[[ Material provided, beginning ]]
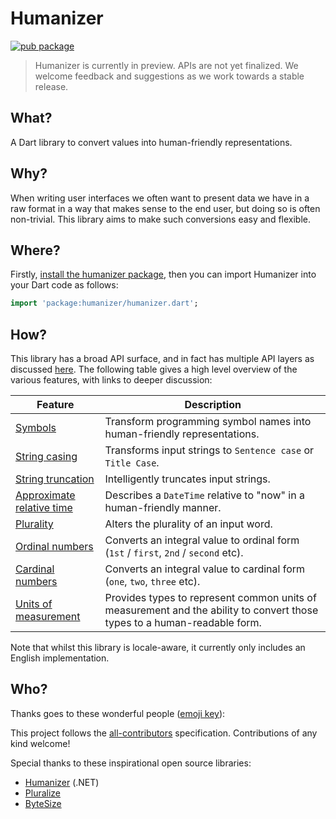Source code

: # Humanizer
[![pub package](https://img.shields.io/pub/v/humanizer.svg)](https://pub.dartlang.org/packages/humanizer)
<!-- ALL-CONTRIBUTORS-BADGE:START - Do not remove or modify this section -->
<!-- ALL-CONTRIBUTORS-BADGE:END -->

> Humanizer is currently in preview. APIs are not yet finalized. We welcome feedback and suggestions as we work towards a stable release.
## What?

A Dart library to convert values into human-friendly representations.

## Why?

When writing user interfaces we often want to present data we have in a raw format in a way that makes sense to the end user, but doing so is often non-trivial. This library aims to make such conversions easy and flexible.

## Where?

Firstly, [install the humanizer package](https://pub.dev/packages/humanizer/install), then you can import Humanizer into your Dart code as follows:

```dart
import 'package:humanizer/humanizer.dart';
```

## How?

This library has a broad API surface, and in fact has multiple API layers as discussed [here](doc/api_layers.md). The following table gives a high level overview of the various features, with links to deeper discussion:

| Feature | Description |
|-|-|
| [Symbols](doc/symbols.md) | Transform programming symbol names into human-friendly representations. |
| [String casing](doc/string_casing.md) | Transforms input strings to `Sentence case` or `Title Case`. |
| [String truncation](doc/string_truncation.md) | Intelligently truncates input strings. |
| [Approximate relative time](doc/approximate_relative_time.md) | Describes a `DateTime` relative to "now" in a human-friendly manner. |
| [Plurality](doc/plurality.md) | Alters the plurality of an input word. |
| [Ordinal numbers](doc/ordinal_numbers.md) | Converts an integral value to ordinal form (`1st` / `first`, `2nd` / `second` etc). |
| [Cardinal numbers](doc/cardinal_numbers.md) | Converts an integral value to cardinal form (`one`, `two`, `three` etc). |
| [Units of measurement](doc/units_of_measurement.md) | Provides types to represent common units of measurement and the ability to convert those types to a human-readable form. |

Note that whilst this library is locale-aware, it currently only includes an English implementation.

## Who?

Thanks goes to these wonderful people ([emoji key](https://allcontributors.org/docs/en/emoji-key)):

<!-- ALL-CONTRIBUTORS-LIST:START - Do not remove or modify this section -->
<!-- ALL-CONTRIBUTORS-LIST:END -->

This project follows the [all-contributors](https://github.com/all-contributors/all-contributors) specification. Contributions of any kind welcome!

Special thanks to these inspirational open source libraries:
* [Humanizer](https://github.com/Humanizr/Humanizer) (.NET)
* [Pluralize](https://github.com/plurals/pluralize)
* [ByteSize](https://github.com/omar/ByteSize)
[[ Material provided, end ]]
## What you need to do:
Leave out every line ahead of the one containing "Thanks goes to" and print the rest of the listing exactly.

## Output below:
Thanks goes to these wonderful people ([emoji key](https://allcontributors.org/docs/en/emoji-key)):

<!-- ALL-CONTRIBUTORS-LIST:START - Do not remove or modify this section -->
<!-- ALL-CONTRIBUTORS-LIST:END -->

This project follows the [all-contributors](https://github.com/all-contributors/all-contributors) specification. Contributions of any kind welcome!

Special thanks to these inspirational open source libraries:
* [Humanizer](https://github.com/Humanizr/Humanizer) (.NET)
* [Pluralize](https://github.com/plurals/pluralize)
* [ByteSize](https://github.com/omar/ByteSize)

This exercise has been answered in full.